Non esiste, a suo giudizio, un conflitto tra la liberalizzazione dei contratti a termine, già avvenuta con il primo decreto Poletti, e il contratto a tutele crescenti?  Non siamo di fronte, di fatto, al superamento della utilità del contratto di apprendistato?
 
«Con questa domanda coglie uno dei nodi critici della politica del lavoro dell’attuale governo. Se con il decreto Poletti l’assunto di partenza era che ormai il 70 per cento dei nuovi contratti sono a tempo determinato, e quindi bisognava aiutare e liberalizzare quell’istituto, ora, con la legge delega, si ribadisce che il contratto a tempo indeterminato è la vera tipologia che dobbiamo favorire. Sicuramente chi risente maggiormente di questa contraddizione è il contratto di apprendistato: infatti il nuovo contratto a tutele crescenti avrà agevolazioni economiche, l’eliminazione di alcune tutele e meno vincoli dell’apprendistato, come per esempio nessun limite di età e l’assenza della componente formativa. Soprattutto quest’ultimo aspetto è grave poiché proprio la presenza di formazione seria sul posto di lavoro può consentire di restringere quel gap tra competenze del lavoratore e competenze richieste dal mondo dell’impresa».
 
 
Sono davvero troppe le forme contrattuali esistenti in Italia?  Che valutazione dare dopo anni di applicazione, del contratto interinale come dello staff leasing? Non hanno provocato una frattura sempre più estesa tra lavoratore dipendente ed effettivo datore di lavoro?
 
«Posto che in troppi credono ancora nella leggenda delle 40 forme contrattuali, numero ottenuto dalla combinazione di diversi istituti e diverse formule, non credo che il problema stia solo nel numero di contratti. Altrimenti rischiamo di attaccare a spada tratta i contratti a progetto, per esempio, senza sapere se senza questi i lavoratori dei call center (che protestano proprio in questi giorni) non avrebbero un posto di lavoro.
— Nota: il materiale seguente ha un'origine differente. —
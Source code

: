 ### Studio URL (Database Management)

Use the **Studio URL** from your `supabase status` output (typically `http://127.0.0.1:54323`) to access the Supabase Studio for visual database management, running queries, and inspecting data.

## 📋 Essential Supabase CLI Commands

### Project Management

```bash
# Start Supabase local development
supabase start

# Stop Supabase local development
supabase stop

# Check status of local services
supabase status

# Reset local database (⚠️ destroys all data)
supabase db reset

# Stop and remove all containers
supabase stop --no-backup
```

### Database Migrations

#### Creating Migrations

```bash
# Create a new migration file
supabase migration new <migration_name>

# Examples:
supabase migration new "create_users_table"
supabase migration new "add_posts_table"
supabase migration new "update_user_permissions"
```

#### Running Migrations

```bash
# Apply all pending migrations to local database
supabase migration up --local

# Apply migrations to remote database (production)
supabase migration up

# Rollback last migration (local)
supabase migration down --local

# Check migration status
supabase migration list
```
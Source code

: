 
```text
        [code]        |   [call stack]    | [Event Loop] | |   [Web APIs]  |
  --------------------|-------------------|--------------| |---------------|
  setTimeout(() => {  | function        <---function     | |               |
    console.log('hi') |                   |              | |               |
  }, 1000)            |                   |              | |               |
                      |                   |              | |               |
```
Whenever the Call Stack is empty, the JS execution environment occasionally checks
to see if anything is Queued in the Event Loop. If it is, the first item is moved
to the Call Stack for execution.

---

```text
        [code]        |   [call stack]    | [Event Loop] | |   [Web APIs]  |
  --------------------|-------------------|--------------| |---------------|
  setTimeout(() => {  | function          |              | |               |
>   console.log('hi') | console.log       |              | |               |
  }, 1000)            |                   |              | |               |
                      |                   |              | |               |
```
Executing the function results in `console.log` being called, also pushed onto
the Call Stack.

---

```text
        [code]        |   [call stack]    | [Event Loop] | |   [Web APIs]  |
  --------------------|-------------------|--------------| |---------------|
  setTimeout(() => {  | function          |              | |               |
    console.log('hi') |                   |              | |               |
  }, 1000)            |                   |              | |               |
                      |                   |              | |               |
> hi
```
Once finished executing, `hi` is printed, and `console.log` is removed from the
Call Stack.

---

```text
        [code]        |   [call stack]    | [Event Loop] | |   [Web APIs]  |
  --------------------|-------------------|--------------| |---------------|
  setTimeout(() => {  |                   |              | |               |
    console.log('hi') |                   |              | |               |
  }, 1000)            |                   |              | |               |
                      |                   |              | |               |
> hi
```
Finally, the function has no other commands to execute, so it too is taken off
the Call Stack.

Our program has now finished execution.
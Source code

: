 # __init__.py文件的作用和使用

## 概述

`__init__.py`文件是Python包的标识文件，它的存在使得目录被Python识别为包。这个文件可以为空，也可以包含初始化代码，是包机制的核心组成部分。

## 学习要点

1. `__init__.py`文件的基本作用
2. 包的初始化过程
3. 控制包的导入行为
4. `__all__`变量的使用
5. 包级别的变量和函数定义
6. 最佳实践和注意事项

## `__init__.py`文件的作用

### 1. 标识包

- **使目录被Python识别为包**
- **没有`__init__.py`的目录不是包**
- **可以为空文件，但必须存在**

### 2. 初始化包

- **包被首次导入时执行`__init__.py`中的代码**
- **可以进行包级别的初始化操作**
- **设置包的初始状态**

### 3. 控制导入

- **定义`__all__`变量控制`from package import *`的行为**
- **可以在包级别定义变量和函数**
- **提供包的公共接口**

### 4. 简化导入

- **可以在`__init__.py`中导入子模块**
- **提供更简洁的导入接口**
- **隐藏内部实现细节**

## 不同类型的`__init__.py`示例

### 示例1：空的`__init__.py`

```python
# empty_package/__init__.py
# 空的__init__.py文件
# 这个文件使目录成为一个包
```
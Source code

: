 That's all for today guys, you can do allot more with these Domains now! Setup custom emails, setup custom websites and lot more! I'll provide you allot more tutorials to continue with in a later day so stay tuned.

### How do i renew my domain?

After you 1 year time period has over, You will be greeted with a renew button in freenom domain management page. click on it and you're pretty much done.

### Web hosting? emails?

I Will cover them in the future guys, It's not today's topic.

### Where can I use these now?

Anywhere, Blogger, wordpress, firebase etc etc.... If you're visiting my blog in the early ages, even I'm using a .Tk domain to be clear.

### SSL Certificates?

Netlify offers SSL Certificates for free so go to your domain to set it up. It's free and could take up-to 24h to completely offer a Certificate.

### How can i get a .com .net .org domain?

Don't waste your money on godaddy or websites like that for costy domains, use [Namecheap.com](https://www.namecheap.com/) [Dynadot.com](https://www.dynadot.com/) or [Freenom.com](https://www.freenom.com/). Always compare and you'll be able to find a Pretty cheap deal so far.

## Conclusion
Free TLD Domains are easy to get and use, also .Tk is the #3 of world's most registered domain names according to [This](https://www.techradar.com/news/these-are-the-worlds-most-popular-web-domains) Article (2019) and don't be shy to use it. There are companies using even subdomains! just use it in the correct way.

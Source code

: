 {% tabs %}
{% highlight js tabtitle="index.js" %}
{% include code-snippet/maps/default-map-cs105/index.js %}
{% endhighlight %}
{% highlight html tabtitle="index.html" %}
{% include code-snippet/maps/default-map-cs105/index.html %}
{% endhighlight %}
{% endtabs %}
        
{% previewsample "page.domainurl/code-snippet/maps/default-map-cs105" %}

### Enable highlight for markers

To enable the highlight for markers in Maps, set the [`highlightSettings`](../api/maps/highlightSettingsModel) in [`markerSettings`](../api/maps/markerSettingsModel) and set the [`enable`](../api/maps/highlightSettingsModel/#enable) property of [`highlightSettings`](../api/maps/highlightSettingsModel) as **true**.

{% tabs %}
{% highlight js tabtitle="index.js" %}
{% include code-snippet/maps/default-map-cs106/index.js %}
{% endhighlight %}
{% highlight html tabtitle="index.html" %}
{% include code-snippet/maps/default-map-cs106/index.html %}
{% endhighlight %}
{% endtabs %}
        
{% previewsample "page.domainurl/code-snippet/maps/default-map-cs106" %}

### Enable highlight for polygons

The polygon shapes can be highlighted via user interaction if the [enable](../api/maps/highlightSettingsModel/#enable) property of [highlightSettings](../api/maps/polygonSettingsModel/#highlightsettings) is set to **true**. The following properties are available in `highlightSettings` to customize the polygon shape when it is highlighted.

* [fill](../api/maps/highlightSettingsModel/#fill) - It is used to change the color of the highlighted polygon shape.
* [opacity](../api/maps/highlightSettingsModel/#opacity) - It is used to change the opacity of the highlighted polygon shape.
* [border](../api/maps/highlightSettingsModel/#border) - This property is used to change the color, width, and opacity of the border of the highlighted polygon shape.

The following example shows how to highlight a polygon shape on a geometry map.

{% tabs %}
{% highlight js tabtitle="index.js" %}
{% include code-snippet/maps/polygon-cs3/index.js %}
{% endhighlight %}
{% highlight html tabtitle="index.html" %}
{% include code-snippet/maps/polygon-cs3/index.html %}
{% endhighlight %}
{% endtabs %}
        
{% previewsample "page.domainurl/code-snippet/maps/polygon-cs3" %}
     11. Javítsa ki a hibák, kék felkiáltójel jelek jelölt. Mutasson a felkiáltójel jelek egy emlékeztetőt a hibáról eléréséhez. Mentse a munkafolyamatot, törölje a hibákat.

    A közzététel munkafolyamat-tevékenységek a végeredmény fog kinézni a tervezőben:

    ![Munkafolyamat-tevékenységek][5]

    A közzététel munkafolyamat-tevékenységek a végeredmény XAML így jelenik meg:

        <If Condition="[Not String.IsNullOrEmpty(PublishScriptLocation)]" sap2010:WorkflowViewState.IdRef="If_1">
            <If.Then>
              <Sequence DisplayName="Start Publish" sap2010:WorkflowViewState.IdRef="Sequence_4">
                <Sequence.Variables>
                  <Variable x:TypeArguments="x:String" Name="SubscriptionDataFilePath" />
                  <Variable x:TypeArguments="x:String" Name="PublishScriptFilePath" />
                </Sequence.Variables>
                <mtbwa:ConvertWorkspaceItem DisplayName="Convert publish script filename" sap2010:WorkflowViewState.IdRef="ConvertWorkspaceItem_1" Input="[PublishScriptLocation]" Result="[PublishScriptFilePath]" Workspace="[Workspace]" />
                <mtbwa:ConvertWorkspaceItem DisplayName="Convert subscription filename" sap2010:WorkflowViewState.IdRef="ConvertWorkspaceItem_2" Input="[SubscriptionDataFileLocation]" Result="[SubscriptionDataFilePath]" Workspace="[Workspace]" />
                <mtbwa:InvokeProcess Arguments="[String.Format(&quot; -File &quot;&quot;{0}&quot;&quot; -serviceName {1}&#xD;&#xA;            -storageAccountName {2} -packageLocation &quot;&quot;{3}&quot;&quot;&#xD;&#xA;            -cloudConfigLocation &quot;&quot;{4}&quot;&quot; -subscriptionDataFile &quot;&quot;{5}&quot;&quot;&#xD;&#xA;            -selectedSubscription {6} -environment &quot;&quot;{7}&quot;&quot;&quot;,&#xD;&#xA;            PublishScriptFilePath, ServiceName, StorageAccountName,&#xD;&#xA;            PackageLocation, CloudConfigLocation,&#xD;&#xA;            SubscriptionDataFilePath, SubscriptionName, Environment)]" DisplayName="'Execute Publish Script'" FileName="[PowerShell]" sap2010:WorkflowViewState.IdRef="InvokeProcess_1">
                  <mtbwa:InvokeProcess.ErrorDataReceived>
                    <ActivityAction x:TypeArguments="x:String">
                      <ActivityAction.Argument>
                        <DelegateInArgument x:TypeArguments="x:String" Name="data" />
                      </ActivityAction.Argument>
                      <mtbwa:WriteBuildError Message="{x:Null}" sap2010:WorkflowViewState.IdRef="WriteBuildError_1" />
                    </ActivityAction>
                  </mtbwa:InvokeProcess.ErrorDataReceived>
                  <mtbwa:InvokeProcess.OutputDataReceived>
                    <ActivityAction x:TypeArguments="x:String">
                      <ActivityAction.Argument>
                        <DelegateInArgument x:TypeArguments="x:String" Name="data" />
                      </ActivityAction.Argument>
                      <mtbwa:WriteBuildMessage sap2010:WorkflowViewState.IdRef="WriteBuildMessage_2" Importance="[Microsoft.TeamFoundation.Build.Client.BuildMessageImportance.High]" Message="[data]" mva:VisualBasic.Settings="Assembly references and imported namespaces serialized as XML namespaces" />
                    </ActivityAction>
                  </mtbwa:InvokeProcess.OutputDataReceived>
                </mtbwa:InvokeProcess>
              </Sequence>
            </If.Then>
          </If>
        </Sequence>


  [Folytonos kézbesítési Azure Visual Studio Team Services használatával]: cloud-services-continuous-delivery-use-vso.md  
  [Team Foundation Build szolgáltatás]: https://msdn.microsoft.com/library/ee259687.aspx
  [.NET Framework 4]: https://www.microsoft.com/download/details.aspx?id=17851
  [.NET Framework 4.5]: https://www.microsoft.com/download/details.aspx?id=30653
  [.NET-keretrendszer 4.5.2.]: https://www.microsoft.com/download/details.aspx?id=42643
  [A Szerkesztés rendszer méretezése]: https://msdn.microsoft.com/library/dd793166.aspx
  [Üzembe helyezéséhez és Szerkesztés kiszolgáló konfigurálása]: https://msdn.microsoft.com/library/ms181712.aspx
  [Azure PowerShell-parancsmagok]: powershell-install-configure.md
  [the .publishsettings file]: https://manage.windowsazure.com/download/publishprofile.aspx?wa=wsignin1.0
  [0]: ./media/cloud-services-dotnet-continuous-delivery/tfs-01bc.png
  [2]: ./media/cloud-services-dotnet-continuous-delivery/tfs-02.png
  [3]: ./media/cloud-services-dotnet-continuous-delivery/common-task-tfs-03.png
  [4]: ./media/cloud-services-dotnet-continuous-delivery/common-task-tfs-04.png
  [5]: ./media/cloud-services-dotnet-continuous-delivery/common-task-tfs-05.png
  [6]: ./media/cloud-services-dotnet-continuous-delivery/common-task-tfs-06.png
Lo staff leasing non si è mai sviluppato seriamente in Italia, penso che avrebbe diversi lati positivi. Per quanto riguarda il lavoro interinale spesso non è stato inteso nelle sue vere potenzialità, ma solo come manovalanza a breve termine e non come possibilità, tramite le agenzie, di un incontro vero tra competenze richieste dall’impresa e professionalità offerte dai lavoratori».
 
 
Più in generale, ritiene necessaria preventivamente l’adozione di una politica industriale coerente con la riforma del lavoro?  
 
«Credo che la vera politica industriale sia aprire una seria riflessione sulle trasformazione che il nostro sistema produttivo sta vivendo. Ormai i cicli di vita del prodotti sono sempre più brevi, e con essi i cicli di vita dei mestieri a loro connessi. Dobbiamo partire da qui, concentrarsi su quali sono i mestieri del futuro e investire in professionalità. In un paese in cui domanda e offerta di lavoro non si incontrano è difficile costruire una politica industriale volta ad attrarre cospicui investimenti stranieri. Per costruire nuove professionalità occorre partire dalla scuola, con percorsi di formazione che rispondano anche alle esigenze del mercato del lavoro. Questo vale molto più di grandi politiche industriali ed ha, oltretutto, costi inferiori».